KIDDUE PORN AND CREDIT CARDS

Credit Cards and Kiddie Porn

from The Ledger Online

Child pornography, once found only in dark back alleyways, has become big business. The Internet changed all that. Ernie Allen, president of the National Center for Missing and Exploited Children, estimates that there are more than 200,000 Web sites selling child pornography, which has turned into a $20 billion to $30 billion-ayear business.

"Its use is absolutely exploding," Allen told The Christian Science Monitor recently.

Now, a group of 18 financial giants are embarking on a major effort to help federal agents follow the money.

"The credit-card system is one of the keys," said U.S. Sen. Richard Shelby, R-Ala. "It’s all about money, money, money."

Shelby originated the idea that eventually became the Financial Coalition Against Child Pornography. Founding members of the coalition include Visa, MasterCard, American Express, Discover Financial Services, America Online, Bank of America, Chase, Citigroup, e-gold, First Data Corporation, First National Bank of Omaha, Microsoft, PayPal, Wells Fargo and Yahoo! Inc.

Sites selling child pornography will be identified and reported to a tip line; companies will block transactions relating to those sites. "I haven’t seen anything like it," Andrew Oosterbaan, chief of the U.S. Department of Justice’s child exploitation section, said at a recent news conference.

The coalition will be working with the National Center for Missing and Exploited Children’s tipline (www.cybertipline.com). The tipline, which was established through a congressional mandate, has come to be known as the "911 for the Internet."
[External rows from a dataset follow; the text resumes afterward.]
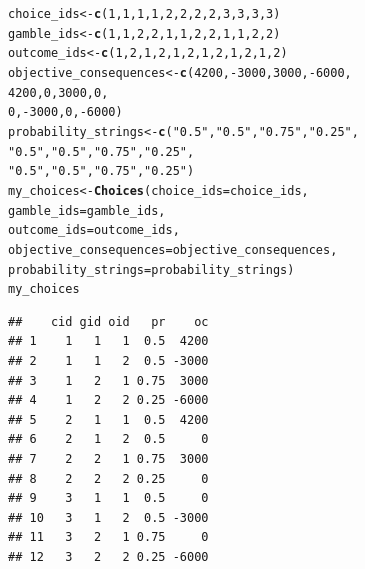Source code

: \documentclass{article}\usepackage[]{graphicx}\usepackage[]{color}
\makeatletter
\newcommand{\hlnum}[1]{\textcolor[rgb]{0.686,0.059,0.569}{#1}}%
\newcommand{\hlstr}[1]{\textcolor[rgb]{0.192,0.494,0.8}{#1}}%
\newcommand{\hlopt}[1]{\textcolor[rgb]{0,0,0}{#1}}%
\newcommand{\hlstd}[1]{\textcolor[rgb]{0.345,0.345,0.345}{#1}}%
\newcommand{\hlkwb}[1]{\textcolor[rgb]{0.69,0.353,0.396}{#1}}%
\newcommand{\hlkwc}[1]{\textcolor[rgb]{0.333,0.667,0.333}{#1}}%
\newcommand{\hlkwd}[1]{\textcolor[rgb]{0.737,0.353,0.396}{\textbf{#1}}}%
\newenvironment{kframe}{%
 \def\at@end@of@kframe{}%
 \ifinner\ifhmode%
  \def\at@end@of@kframe{\end{minipage}}%
  \begin{minipage}{\columnwidth}%
 \fi\fi%
 \def\FrameCommand##1{\hskip\@totalleftmargin \hskip-\fboxsep
 \colorbox{shadecolor}{##1}\hskip-\fboxsep
     \hskip-\linewidth \hskip-\@totalleftmargin \hskip\columnwidth}%
 \MakeFramed {\advance\hsize-\width
   \@totalleftmargin\z@ \linewidth\hsize
   \@setminipage}}%
 {\par\unskip\endMakeFramed%
 \at@end@of@kframe}
\newenvironment{knitrout}{}{} %
\makeatother
\begin{document}
\begin{knitrout}
\color{fgcolor}\begin{kframe}
\begin{alltt}
\hlstd{choice_ids} \hlkwb{<-} \hlkwd{c}\hlstd{(}\hlnum{1}\hlstd{,} \hlnum{1}\hlstd{,} \hlnum{1}\hlstd{,} \hlnum{1}\hlstd{,} \hlnum{2}\hlstd{,} \hlnum{2}\hlstd{,} \hlnum{2}\hlstd{,} \hlnum{2}\hlstd{,} \hlnum{3}\hlstd{,} \hlnum{3}\hlstd{,} \hlnum{3}\hlstd{,} \hlnum{3}\hlstd{)}
\hlstd{gamble_ids} \hlkwb{<-} \hlkwd{c}\hlstd{(}\hlnum{1}\hlstd{,} \hlnum{1}\hlstd{,} \hlnum{2}\hlstd{,} \hlnum{2}\hlstd{,} \hlnum{1}\hlstd{,} \hlnum{1}\hlstd{,} \hlnum{2}\hlstd{,} \hlnum{2}\hlstd{,} \hlnum{1}\hlstd{,} \hlnum{1}\hlstd{,} \hlnum{2}\hlstd{,} \hlnum{2}\hlstd{)}
\hlstd{outcome_ids} \hlkwb{<-} \hlkwd{c}\hlstd{(}\hlnum{1}\hlstd{,} \hlnum{2}\hlstd{,} \hlnum{1}\hlstd{,} \hlnum{2}\hlstd{,} \hlnum{1}\hlstd{,} \hlnum{2}\hlstd{,} \hlnum{1}\hlstd{,} \hlnum{2}\hlstd{,} \hlnum{1}\hlstd{,} \hlnum{2}\hlstd{,} \hlnum{1}\hlstd{,} \hlnum{2}\hlstd{)}
\hlstd{objective_consequences} \hlkwb{<-} \hlkwd{c}\hlstd{(}\hlnum{4200}\hlstd{,} \hlopt{-}\hlnum{3000}\hlstd{,} \hlnum{3000}\hlstd{,} \hlopt{-}\hlnum{6000}\hlstd{,}
        \hlnum{4200}\hlstd{,} \hlnum{0}\hlstd{,} \hlnum{3000}\hlstd{,} \hlnum{0}\hlstd{,}
        \hlnum{0}\hlstd{,} \hlopt{-}\hlnum{3000}\hlstd{,} \hlnum{0}\hlstd{,} \hlopt{-}\hlnum{6000}\hlstd{)}
\hlstd{probability_strings} \hlkwb{<-} \hlkwd{c}\hlstd{(}\hlstr{"0.5"}\hlstd{,} \hlstr{"0.5"}\hlstd{,} \hlstr{"0.75"}\hlstd{,} \hlstr{"0.25"}\hlstd{,}
        \hlstr{"0.5"}\hlstd{,} \hlstr{"0.5"}\hlstd{,} \hlstr{"0.75"}\hlstd{,} \hlstr{"0.25"}\hlstd{,}
        \hlstr{"0.5"}\hlstd{,} \hlstr{"0.5"}\hlstd{,} \hlstr{"0.75"}\hlstd{,} \hlstr{"0.25"}\hlstd{)}
\hlstd{my_choices} \hlkwb{<-} \hlkwd{Choices}\hlstd{(}\hlkwc{choice_ids}\hlstd{=choice_ids,}
        \hlkwc{gamble_ids}\hlstd{=gamble_ids,}
        \hlkwc{outcome_ids}\hlstd{=outcome_ids,}
        \hlkwc{objective_consequences}\hlstd{=objective_consequences,}
        \hlkwc{probability_strings}\hlstd{=probability_strings)}
\hlstd{my_choices}
\end{alltt}
\begin{verbatim}
##    cid gid oid   pr    oc
## 1    1   1   1  0.5  4200
## 2    1   1   2  0.5 -3000
## 3    1   2   1 0.75  3000
## 4    1   2   2 0.25 -6000
## 5    2   1   1  0.5  4200
## 6    2   1   2  0.5     0
## 7    2   2   1 0.75  3000
## 8    2   2   2 0.25     0
## 9    3   1   1  0.5     0
## 10   3   1   2  0.5 -3000
## 11   3   2   1 0.75     0
## 12   3   2   2 0.25 -6000

\end{verbatim}
\end{kframe}
\end{knitrout}
\end{document}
Established in 1984, the national center is a nonprofit organization that works with the U.S. Department of Justice’s Office of Juvenile Justice and Delinquency Prevention. It has assisted the department with nearly 120,000 missing child cases; more than 102,000 of those children have been found. The tipline for child-pornography Web sites has handled more than 350,000 tips, Allen said.

"The scope of the problem is much greater than we ever thought," Allen told USA Today. "It’s mind-boggling."

On June 5, MasterCard officials announced that the company had become a sponsor of the National Center for Missing and Exploited Children and had donated $100,000 to the organization.

"The systems and processes MasterCard has specifically developed to combat the use of payment cards for illegal activities provide us with excellent tools and resources to help NCMEC eliminate what has sadly become a growing industry," said John Brady, senior business leader, fraud management at MasterCard, in a press release. "Through this corporate sponsorship and our ongoing involvement with the FCACP, we hope to have a positive impact on NCMEC’s work to eliminate the exploitation of children."

In testimony to a congressional committee this year, Allen said, "Child pornography has become a global crisis . . . Its victims are becoming younger. According to NCMEC data, 19 percent of identified offenders had images of children younger than 3 years old;

39 percent had images of children younger than 6 years old; and

83 percent had images of children younger than 12 years old."

He added that in one recent case, "investigators identified 70,000 customers paying $29.95 per month and using their credit cards to access graphic images of small children being sexually assaulted."

Shelby, the Alabama senator who heads the Senate Banking Committee and helped organize the financial coalition, summed it up well when he said: "If people were buying heroin and cocaine with their credit cards, people would be outraged. This is worse."

The credit card companies and financial institutions have gotten the message, and will be sending out a message of their own soon.